Work instructions
Every line from the one containing "Уровень: Маг/Чар 2" to the one containing "или прикрепленным. Вы способны" in the records below, both included, must be set down exactly, and no other line.

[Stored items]
▶

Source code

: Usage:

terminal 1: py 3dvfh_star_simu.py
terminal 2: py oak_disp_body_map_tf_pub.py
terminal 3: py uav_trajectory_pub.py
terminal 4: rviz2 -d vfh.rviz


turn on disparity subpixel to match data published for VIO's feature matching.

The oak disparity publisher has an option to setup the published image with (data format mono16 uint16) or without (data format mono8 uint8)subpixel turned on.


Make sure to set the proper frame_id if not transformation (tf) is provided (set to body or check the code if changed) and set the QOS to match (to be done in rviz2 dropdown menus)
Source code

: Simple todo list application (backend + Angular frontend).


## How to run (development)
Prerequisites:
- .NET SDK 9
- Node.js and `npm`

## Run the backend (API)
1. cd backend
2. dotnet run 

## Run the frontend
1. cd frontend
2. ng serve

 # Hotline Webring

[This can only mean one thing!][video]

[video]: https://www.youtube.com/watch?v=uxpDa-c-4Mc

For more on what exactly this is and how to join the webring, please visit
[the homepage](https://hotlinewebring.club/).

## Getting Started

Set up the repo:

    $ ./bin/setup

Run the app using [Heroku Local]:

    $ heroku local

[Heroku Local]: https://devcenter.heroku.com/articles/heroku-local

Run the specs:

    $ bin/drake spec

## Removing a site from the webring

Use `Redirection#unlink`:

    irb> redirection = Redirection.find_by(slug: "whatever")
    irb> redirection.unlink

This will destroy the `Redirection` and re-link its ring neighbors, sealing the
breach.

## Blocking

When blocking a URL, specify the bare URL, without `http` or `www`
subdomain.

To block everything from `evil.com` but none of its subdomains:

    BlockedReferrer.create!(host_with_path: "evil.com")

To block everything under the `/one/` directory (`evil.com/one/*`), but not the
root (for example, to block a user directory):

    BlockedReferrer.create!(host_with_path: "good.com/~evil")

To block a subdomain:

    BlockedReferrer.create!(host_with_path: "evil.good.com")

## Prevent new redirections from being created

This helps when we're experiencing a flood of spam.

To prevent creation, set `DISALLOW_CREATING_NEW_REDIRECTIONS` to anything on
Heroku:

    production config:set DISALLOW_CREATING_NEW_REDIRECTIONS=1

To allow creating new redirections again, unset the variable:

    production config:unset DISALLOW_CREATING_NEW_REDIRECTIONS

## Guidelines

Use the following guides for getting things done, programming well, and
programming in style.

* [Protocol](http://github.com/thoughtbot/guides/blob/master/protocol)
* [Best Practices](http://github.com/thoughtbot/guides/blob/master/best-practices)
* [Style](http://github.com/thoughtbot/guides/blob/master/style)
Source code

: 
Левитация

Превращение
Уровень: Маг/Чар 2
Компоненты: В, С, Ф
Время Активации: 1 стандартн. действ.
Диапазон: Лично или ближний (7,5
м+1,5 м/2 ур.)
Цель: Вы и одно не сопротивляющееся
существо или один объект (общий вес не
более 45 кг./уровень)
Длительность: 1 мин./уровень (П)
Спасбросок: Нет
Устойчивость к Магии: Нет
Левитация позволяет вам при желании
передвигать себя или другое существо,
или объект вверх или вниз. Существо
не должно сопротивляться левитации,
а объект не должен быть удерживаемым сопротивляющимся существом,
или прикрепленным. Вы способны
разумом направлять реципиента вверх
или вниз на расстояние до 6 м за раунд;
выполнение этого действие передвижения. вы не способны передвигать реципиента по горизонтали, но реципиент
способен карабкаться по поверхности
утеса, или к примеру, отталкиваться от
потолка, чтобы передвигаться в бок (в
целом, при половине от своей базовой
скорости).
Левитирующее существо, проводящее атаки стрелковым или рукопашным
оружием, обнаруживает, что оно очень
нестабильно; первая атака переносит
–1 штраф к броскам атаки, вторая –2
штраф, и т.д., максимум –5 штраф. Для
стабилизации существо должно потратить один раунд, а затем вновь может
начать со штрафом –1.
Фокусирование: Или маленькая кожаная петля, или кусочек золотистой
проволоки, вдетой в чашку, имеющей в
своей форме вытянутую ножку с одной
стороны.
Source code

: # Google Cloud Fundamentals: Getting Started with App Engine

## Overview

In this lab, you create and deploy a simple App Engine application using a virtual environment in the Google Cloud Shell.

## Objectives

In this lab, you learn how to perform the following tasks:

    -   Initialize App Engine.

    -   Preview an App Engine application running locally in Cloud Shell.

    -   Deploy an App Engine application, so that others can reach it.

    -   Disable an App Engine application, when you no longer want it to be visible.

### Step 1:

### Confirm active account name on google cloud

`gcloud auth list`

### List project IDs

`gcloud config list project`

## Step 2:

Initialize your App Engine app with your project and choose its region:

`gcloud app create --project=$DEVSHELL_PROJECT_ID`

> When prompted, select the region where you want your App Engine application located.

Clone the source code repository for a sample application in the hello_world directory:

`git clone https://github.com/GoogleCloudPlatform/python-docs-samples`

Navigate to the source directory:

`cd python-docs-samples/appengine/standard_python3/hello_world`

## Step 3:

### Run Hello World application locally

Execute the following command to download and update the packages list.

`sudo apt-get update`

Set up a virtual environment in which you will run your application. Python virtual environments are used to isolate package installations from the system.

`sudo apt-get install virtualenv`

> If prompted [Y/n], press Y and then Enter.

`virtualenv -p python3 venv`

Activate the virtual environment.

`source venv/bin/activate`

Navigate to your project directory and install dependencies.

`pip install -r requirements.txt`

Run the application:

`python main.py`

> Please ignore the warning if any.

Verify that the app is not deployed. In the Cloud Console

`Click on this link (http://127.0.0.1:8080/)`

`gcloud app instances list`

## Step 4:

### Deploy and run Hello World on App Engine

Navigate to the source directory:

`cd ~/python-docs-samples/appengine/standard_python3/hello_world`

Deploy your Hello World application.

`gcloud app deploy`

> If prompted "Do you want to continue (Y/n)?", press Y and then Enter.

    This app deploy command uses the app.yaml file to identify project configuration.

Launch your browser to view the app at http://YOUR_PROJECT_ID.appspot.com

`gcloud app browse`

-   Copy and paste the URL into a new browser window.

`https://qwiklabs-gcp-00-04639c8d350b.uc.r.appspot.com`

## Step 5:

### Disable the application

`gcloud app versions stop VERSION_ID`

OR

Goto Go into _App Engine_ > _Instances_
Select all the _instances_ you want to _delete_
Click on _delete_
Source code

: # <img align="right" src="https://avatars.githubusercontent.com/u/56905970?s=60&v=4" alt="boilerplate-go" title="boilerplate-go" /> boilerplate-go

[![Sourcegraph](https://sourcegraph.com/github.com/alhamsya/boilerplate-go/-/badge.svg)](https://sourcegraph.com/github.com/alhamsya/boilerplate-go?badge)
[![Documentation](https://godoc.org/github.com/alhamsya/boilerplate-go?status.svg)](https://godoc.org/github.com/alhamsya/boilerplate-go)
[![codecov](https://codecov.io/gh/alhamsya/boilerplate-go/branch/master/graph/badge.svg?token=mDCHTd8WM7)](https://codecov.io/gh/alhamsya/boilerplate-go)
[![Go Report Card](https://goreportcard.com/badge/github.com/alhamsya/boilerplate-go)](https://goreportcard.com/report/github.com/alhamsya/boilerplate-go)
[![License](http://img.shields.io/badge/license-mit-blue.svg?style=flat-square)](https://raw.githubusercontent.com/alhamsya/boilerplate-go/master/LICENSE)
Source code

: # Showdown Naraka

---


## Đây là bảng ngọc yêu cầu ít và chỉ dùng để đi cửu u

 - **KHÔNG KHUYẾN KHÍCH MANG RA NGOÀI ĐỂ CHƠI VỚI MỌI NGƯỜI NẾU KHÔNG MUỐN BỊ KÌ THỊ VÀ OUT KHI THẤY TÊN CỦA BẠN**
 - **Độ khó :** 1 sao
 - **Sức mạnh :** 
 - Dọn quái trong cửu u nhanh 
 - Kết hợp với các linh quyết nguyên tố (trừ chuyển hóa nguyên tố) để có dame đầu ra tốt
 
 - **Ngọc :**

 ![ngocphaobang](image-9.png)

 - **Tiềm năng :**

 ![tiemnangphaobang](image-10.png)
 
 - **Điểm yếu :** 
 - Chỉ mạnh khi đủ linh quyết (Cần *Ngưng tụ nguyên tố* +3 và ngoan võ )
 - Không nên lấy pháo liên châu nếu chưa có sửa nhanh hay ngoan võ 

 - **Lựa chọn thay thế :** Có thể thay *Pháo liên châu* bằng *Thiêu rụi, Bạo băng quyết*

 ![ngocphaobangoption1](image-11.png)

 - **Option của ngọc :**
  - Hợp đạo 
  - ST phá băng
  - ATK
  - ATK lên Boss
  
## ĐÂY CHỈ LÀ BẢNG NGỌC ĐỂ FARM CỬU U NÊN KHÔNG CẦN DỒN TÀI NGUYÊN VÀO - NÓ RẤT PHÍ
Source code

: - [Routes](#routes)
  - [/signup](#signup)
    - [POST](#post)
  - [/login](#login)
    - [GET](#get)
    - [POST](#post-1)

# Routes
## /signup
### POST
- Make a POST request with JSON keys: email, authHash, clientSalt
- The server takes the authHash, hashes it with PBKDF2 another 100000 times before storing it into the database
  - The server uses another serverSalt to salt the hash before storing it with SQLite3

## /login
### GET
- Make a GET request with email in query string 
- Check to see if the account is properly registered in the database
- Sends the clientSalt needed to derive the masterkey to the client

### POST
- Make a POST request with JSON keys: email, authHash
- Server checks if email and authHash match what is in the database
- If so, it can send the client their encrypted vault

◀

Task response
Уровень: Маг/Чар 2
Компоненты: В, С, Ф
Время Активации: 1 стандартн. действ.
Диапазон: Лично или ближний (7,5
м+1,5 м/2 ур.)
Цель: Вы и одно не сопротивляющееся
существо или один объект (общий вес не
более 45 кг./уровень)
Длительность: 1 мин./уровень (П)
Спасбросок: Нет
Устойчивость к Магии: Нет
Левитация позволяет вам при желании
передвигать себя или другое существо,
или объект вверх или вниз. Существо
не должно сопротивляться левитации,
а объект не должен быть удерживаемым сопротивляющимся существом,
или прикрепленным. Вы способны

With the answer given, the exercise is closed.